Just to provide some more info: In every case where we've experienced this error, it's been with a filesystem (ext3) that's on top of a software RAID1. The RAID1 is composed of two volumes coming off of two separate (and geographically distinct) SAN arrays. We're using QLogic fibre-channel cards, in some cases QLE2342s, in other cases QLA2200s.
Note also that we don't believe this would be impacting us so much if it weren't for what we believe is another bug: when half of a RAID1 mirror fails, that failure should not be visible at the ext3 filesystem level, yet it is. We've reported that as a separate problem, bug # 430984 The two problems together make for a nasty one-two punch: if we lose communication with one of our geographically separate mirror halves, that error isn't confined to the MD level, and eventually becomes a filesystem error. Then, when we try to umount that filesystem and fix it, we get a system lockup and are forced to do a hard reboot.
Ok, this is pretty easy to recreate I'm afraid! set up quotas on a filesystem do a bit of IO mount -o remount,abort umount blam.

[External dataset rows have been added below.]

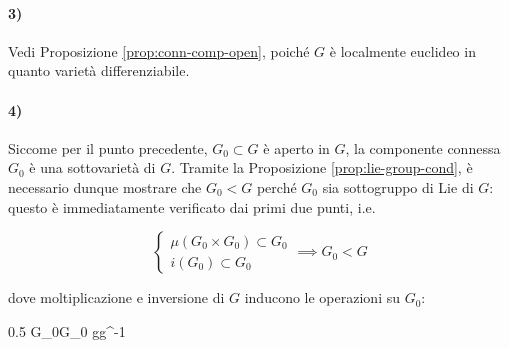 {\paragraph{3)}

Vedi Proposizione \ref{prop:conn-comp-open}, poiché $ G $ è localmente euclideo in quanto varietà differenziabile.

\paragraph{4)}

Siccome per il punto precedente, $ G_{0} \subset G $ è aperto in $ G $, la componente connessa $ G_{0} $ è una sottovarietà di $ G $. Tramite la Proposizione \ref{prop:lie-group-cond}, è necessario dunque mostrare che $ G_{0} < G $ perché $ G_{0} $ sia sottogruppo di Lie di $ G $: questo è immediatamente verificato dai primi due punti, i.e.

\begin{equation}
	\begin{cases}
		\mu(G_{0} \times G_{0}) \subset G_{0} \\
		i(G_{0}) \subset G_{0}
	\end{cases} %
	\implies %
	G_{0} < G
\end{equation}

dove moltiplicazione e inversione di $ G $ inducono le operazioni su $ G_{0} $:

	{0.5}{%
				{G_{0}}{G_{0}}
				{g}{g^{-1}}
			}
}


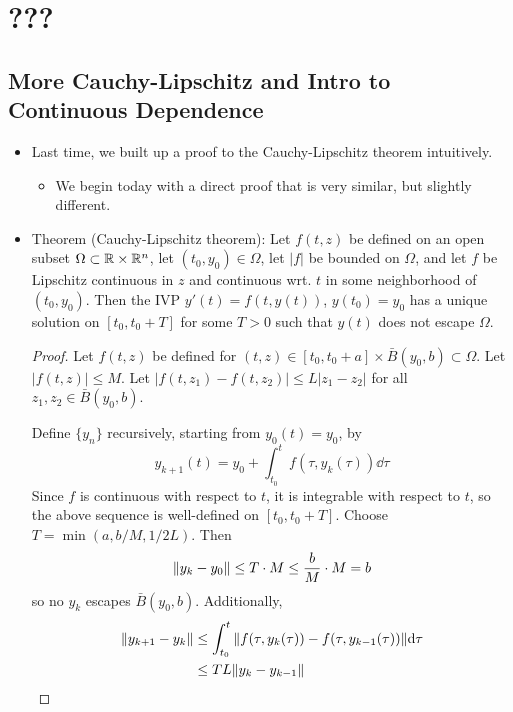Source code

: \documentclass[../notes.tex]{subfiles}
\begin{document}
\chapter{???}
\section{More Cauchy-Lipschitz and Intro to Continuous Dependence}
\begin{itemize}
    \item {}Last time, we built up a proof to the Cauchy-Lipschitz theorem intuitively.
    \begin{itemize}
        \item We begin today with a direct proof that is very similar, but slightly different.
    \end{itemize}
    \item Theorem (Cauchy-Lipschitz theorem): Let $f(t,z)$ be defined on an open subset $\Omega\subset\mathbb{R}\times\mathbb{R}^n$, let $(t_0,y_0)\in\Omega$, let $|f|$ be bounded on $\Omega$, and let $f$ be Lipschitz continuous in $z$ and continuous wrt. $t$ in some neighborhood of $(t_0,y_0)$. Then the IVP $y'(t)=f(t,y(t))$, $y(t_0)=y_0$ has a unique solution on $[t_0,t_0+T]$ for some $T>0$ such that $y(t)$ does not escape $\Omega$.
    \begin{proof}
        Let $f(t,z)$ be defined for $(t,z)\in[t_0,t_0+a]\times\bar{B}(y_0,b)\subset\Omega$. Let $|f(t,z)|\leq M$. Let $|f(t,z_1)-f(t,z_2)|\leq L|z_1-z_2|$ for all $z_1,z_2\in\bar{B}(y_0,b)$.\par
        Define $\{y_n\}$ recursively, starting from $y_0(t)=y_0$, by
        \begin{equation*}
            y_{k+1}(t) = y_0+\int_{t_0}^tf(\tau,y_k(\tau))\dd\tau
        \end{equation*}
        Since $f$ is continuous with respect to $t$, it is integrable with respect to $t$, so the above sequence is well-defined on $[t_0,t_0+T]$. Choose $T=\min(a,b/M,1/2L)$. Then
        \begin{equation*}
            \norm{y_k-y_0} \leq T\cdot M
            \leq \frac{b}{M}\cdot M
            = b
        \end{equation*}
        so no $y_k$ escapes $\bar{B}(y_0,b)$. Additionally,
        \begin{align*}
            \norm{y_{k+1}-y_k} &\leq \int_{t_0}^t\norm{f(\tau,y_k(\tau))-f(\tau,y_{k-1}(\tau))}\dd\tau\\
            &\leq TL\norm{y_k-y_{k-1}}\\

\end{align*}
\end{proof}
\end{itemize}
\end{document}
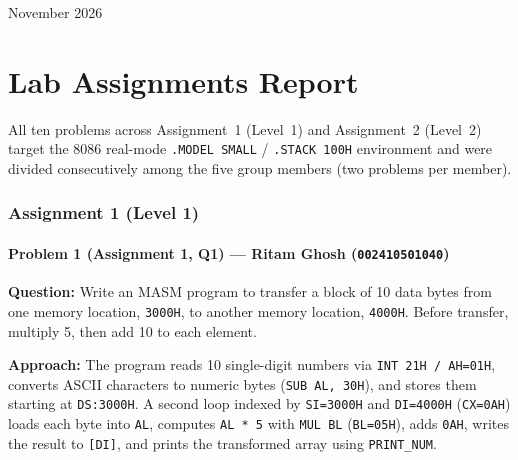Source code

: \documentclass[11pt,a4paper]{article}
\begin{document}
\begin{titlepage}
    \vfill
    {\normalsize November 2026 \par}
\end{titlepage}

\tableofcontents
\newpage

\part{Lab Assignments Report}

All ten problems across Assignment~1 (Level~1) and Assignment~2 (Level~2) target the 8086 real-mode \texttt{.MODEL SMALL} / \texttt{.STACK 100H} environment and were divided consecutively among the five group members (two problems per member).

\section{Assignment 1 (Level 1)}

\subsection{Problem 1 (Assignment 1, Q1) --- Ritam Ghosh (\texttt{002410501040})}

\textbf{Question:} Write an MASM program to transfer a block of 10 data bytes from one memory location, \texttt{3000H}, to another memory location, \texttt{4000H}. Before transfer, multiply 5, then add 10 to each element.

\textbf{Approach:} The program reads 10 single-digit numbers via \texttt{INT 21H / AH=01H}, converts ASCII characters to numeric bytes (\texttt{SUB AL, 30H}), and stores them starting at \texttt{DS:3000H}. A second loop indexed by \texttt{SI=3000H} and \texttt{DI=4000H} (\texttt{CX=0AH}) loads each byte into \texttt{AL}, computes \texttt{AL * 5} with \texttt{MUL BL} (\texttt{BL=05H}), adds \texttt{0AH}, writes the result to \texttt{[DI]}, and prints the transformed array using \texttt{PRINT\_NUM}.


\end{document}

BUG: soft lockup - CPU#1 stuck for 10s! [umount:28931] ... Pid: 28931, comm: umount Tainted: G 2.6.18-88.el5 #1 RIP: 0010:[<ffffffff88056b17>] [<ffffffff88056b17>] :ext3:ext3_journal_start_sb+0x3d/0x46 RSP: 0018:ffff81011feeddb8 EFLAGS: 00000202 ... Call Trace: [<ffffffff88058f55>] :ext3:ext3_release_dquot+0x42/0x75 [<ffffffff800f68d7>] dqput+0x15d/0x19f [<ffffffff800f755d>] vfs_quota_off+0xf6/0x3c7 [<ffffffff800db1c8>] deactivate_super+0x5b/0x82 [<ffffffff800e3fc4>] sys_umount+0x245/0x27b [<ffffffff800b3f7a>] audit_syscall_entry+0x16e/0x1a1 [<ffffffff8005d28d>] tracesys+0xd5/0xe0
http://git.kernel.org/?p=linux/kernel/git/torvalds/linux-2.6.git;a=commitdiff;h=9c3013e9b91ad23ecae88e45405e98208cce455d is the likely fix, and simple enough. I'll test it. -Eric
This request was evaluated by Red Hat Product Management for inclusion in a Red Hat Enterprise Linux maintenance release. Product Management has requested further review of this request by Red Hat Engineering, for potential inclusion in a Red Hat Enterprise Linux Update release for currently deployed products. This request is not yet committed for inclusion in an Update release.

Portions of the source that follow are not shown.